Document images with source code:
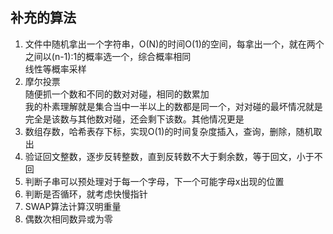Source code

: ## 补充的算法
1. 文件中随机拿出一个字符串，O(N)的时间O(1)的空间，每拿出一个，就在两个之间以(n-1):1的概率选一个，综合概率相同  
线性等概率采样
2. 摩尔投票  
随便抓一个数和不同的数对对碰，相同的数累加  
我的朴素理解就是集合当中一半以上的数都是同一个，对对碰的最坏情况就是完全是该数与其他数对碰，还会剩下该数。其他情况更是  
3. 数组存数，哈希表存下标，实现O(1)的时间复杂度插入，查询，删除，随机取出
4. 验证回文整数，逐步反转整数，直到反转数不大于剩余数，等于回文，小于不回
5. 判断子串可以预处理对于每一个字母，下一个可能字母x出现的位置
6. 判断是否循环，就考虑快慢指针
7. SWAP算法计算汉明重量
8. 偶数次相同数异或为零


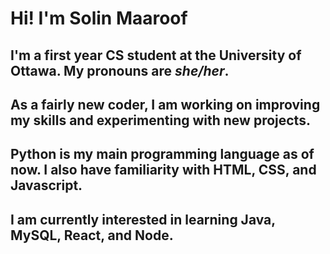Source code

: # Hi! I'm Solin Maaroof
## I'm a first year CS student at the **University of Ottawa**. My pronouns are *she/her*. 
## As a fairly new coder, I am working on improving my skills and experimenting with new projects.
## **Python** is my main programming language as of now. I also have familiarity with HTML, CSS, and Javascript.
## I am currently interested in learning Java, MySQL, React, and Node.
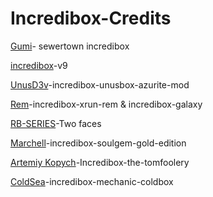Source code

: # Incredibox-Credits
 
 [Gumi](https://www.youtube.com/@Gumiwastaken)- sewertown incredibox
 
 
 [incredibox](https://www.incredibox.com/)-v9 
 
 
 [UnusD3v](https://www.youtube.com/@UnusD3v)-incredibox-unusbox-azurite-mod
 
 
 [Rem](https://www.youtube.com/@rin.Incredibox)-incredibox-xrun-rem & incredibox-galaxy 
 
 
 [RB-SERIES](https://www.youtube.com/@rbseries.official)-Two faces
 
 
 [Marchell](https://www.youtube.com/channel/UCyZzwXibnGSt_ROjDyy4-RA)-incredibox-soulgem-gold-edition 
 
 
 [Artemiy Kopych](https://www.youtube.com/channel/UC0jFtUCwhLojBJYgSt9bguQ)-Incredibox-the-tomfoolery
 
 
 [ColdSea](https://www.youtube.com/@coldsea_icecube)-incredibox-mechanic-coldbox
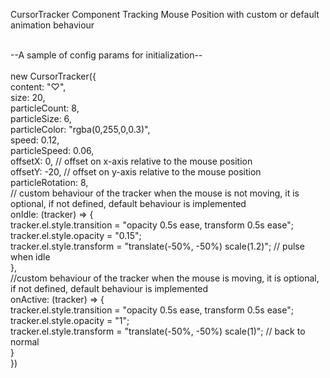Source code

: CursorTracker Component Tracking Mouse Position with custom or default animation behaviour<br /><br />

--A sample of config params for initialization--<br /><br />
new CursorTracker({<br />
    content: "♡",<br />
    size: 20, <br />
    particleCount: 8,<br />
    particleSize: 6,<br />
    particleColor: "rgba(0,255,0,0.3)",<br />
    speed: 0.12,<br />
    particleSpeed: 0.06,<br />
    offsetX: 0,  // offset on x-axis relative to the mouse position<br />
    offsetY: -20, // offset on y-axis relative to the mouse position<br />
    particleRotation: 8,<br />
    // custom behaviour of the tracker when the mouse is not moving, it is optional, if not defined, default behaviour is implemented<br />
    onIdle: (tracker) => {<br />
        tracker.el.style.transition = "opacity 0.5s ease, transform 0.5s ease";<br />
        tracker.el.style.opacity = "0.15";<br />
        tracker.el.style.transform = "translate(-50%, -50%) scale(1.2)"; // pulse when idle<br />
    },<br />
    //custom behaviour of the tracker when the mouse is moving, it is optional, if not defined, default behaviour is implemented<br />
    onActive: (tracker) => {<br />
        tracker.el.style.transition = "opacity 0.5s ease, transform 0.5s ease";<br />
        tracker.el.style.opacity = "1"; <br />
        tracker.el.style.transform = "translate(-50%, -50%) scale(1)"; // back to normal<br />
    }<br />
})<br />
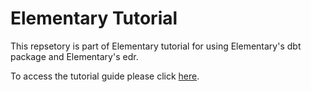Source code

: # Elementary Tutorial

This repsetory is part of Elementary tutorial for using Elementary's dbt package and Elementary's edr.

To access the tutorial guide please click [here](https://docs.elementary-data.com/guides/tutorial).
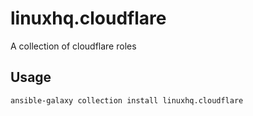 # linuxhq.cloudflare

A collection of cloudflare roles

## Usage

    ansible-galaxy collection install linuxhq.cloudflare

AIM OF THE TASK: Apart from the pictures, repeat every entry exactly.

SOLUTION TO THIS EXERCISE:
Source code

: ## 补充的算法
1. 文件中随机拿出一个字符串，O(N)的时间O(1)的空间，每拿出一个，就在两个之间以(n-1):1的概率选一个，综合概率相同  
线性等概率采样
2. 摩尔投票  
随便抓一个数和不同的数对对碰，相同的数累加  
我的朴素理解就是集合当中一半以上的数都是同一个，对对碰的最坏情况就是完全是该数与其他数对碰，还会剩下该数。其他情况更是  
3. 数组存数，哈希表存下标，实现O(1)的时间复杂度插入，查询，删除，随机取出
4. 验证回文整数，逐步反转整数，直到反转数不大于剩余数，等于回文，小于不回
5. 判断子串可以预处理对于每一个字母，下一个可能字母x出现的位置
6. 判断是否循环，就考虑快慢指针
7. SWAP算法计算汉明重量
8. 偶数次相同数异或为零


Source code

: # Hi! I'm Solin Maaroof
## I'm a first year CS student at the **University of Ottawa**. My pronouns are *she/her*. 
## As a fairly new coder, I am working on improving my skills and experimenting with new projects.
## **Python** is my main programming language as of now. I also have familiarity with HTML, CSS, and Javascript.
## I am currently interested in learning Java, MySQL, React, and Node.
Source code

: # Incredibox-Credits
 
 [Gumi](https://www.youtube.com/@Gumiwastaken)- sewertown incredibox
 
 
 [incredibox](https://www.incredibox.com/)-v9 
 
 
 [UnusD3v](https://www.youtube.com/@UnusD3v)-incredibox-unusbox-azurite-mod
 
 
 [Rem](https://www.youtube.com/@rin.Incredibox)-incredibox-xrun-rem & incredibox-galaxy 
 
 
 [RB-SERIES](https://www.youtube.com/@rbseries.official)-Two faces
 
 
 [Marchell](https://www.youtube.com/channel/UCyZzwXibnGSt_ROjDyy4-RA)-incredibox-soulgem-gold-edition 
 
 
 [Artemiy Kopych](https://www.youtube.com/channel/UC0jFtUCwhLojBJYgSt9bguQ)-Incredibox-the-tomfoolery
 
 
 [ColdSea](https://www.youtube.com/@coldsea_icecube)-incredibox-mechanic-coldbox
Source code

: CursorTracker Component Tracking Mouse Position with custom or default animation behaviour<br /><br />

--A sample of config params for initialization--<br /><br />
new CursorTracker({<br />
    content: "♡",<br />
    size: 20, <br />
    particleCount: 8,<br />
    particleSize: 6,<br />
    particleColor: "rgba(0,255,0,0.3)",<br />
    speed: 0.12,<br />
    particleSpeed: 0.06,<br />
    offsetX: 0,  // offset on x-axis relative to the mouse position<br />
    offsetY: -20, // offset on y-axis relative to the mouse position<br />
    particleRotation: 8,<br />
    // custom behaviour of the tracker when the mouse is not moving, it is optional, if not defined, default behaviour is implemented<br />
    onIdle: (tracker) => {<br />
        tracker.el.style.transition = "opacity 0.5s ease, transform 0.5s ease";<br />
        tracker.el.style.opacity = "0.15";<br />
        tracker.el.style.transform = "translate(-50%, -50%) scale(1.2)"; // pulse when idle<br />
    },<br />
    //custom behaviour of the tracker when the mouse is moving, it is optional, if not defined, default behaviour is implemented<br />
    onActive: (tracker) => {<br />
        tracker.el.style.transition = "opacity 0.5s ease, transform 0.5s ease";<br />
        tracker.el.style.opacity = "1"; <br />
        tracker.el.style.transform = "translate(-50%, -50%) scale(1)"; // back to normal<br />
    }<br />
})<br />
Source code

: # Elementary Tutorial

This repsetory is part of Elementary tutorial for using Elementary's dbt package and Elementary's edr.

To access the tutorial guide please click [here](https://docs.elementary-data.com/guides/tutorial).
 # linuxhq.cloudflare

A collection of cloudflare roles

## Usage

    ansible-galaxy collection install linuxhq.cloudflare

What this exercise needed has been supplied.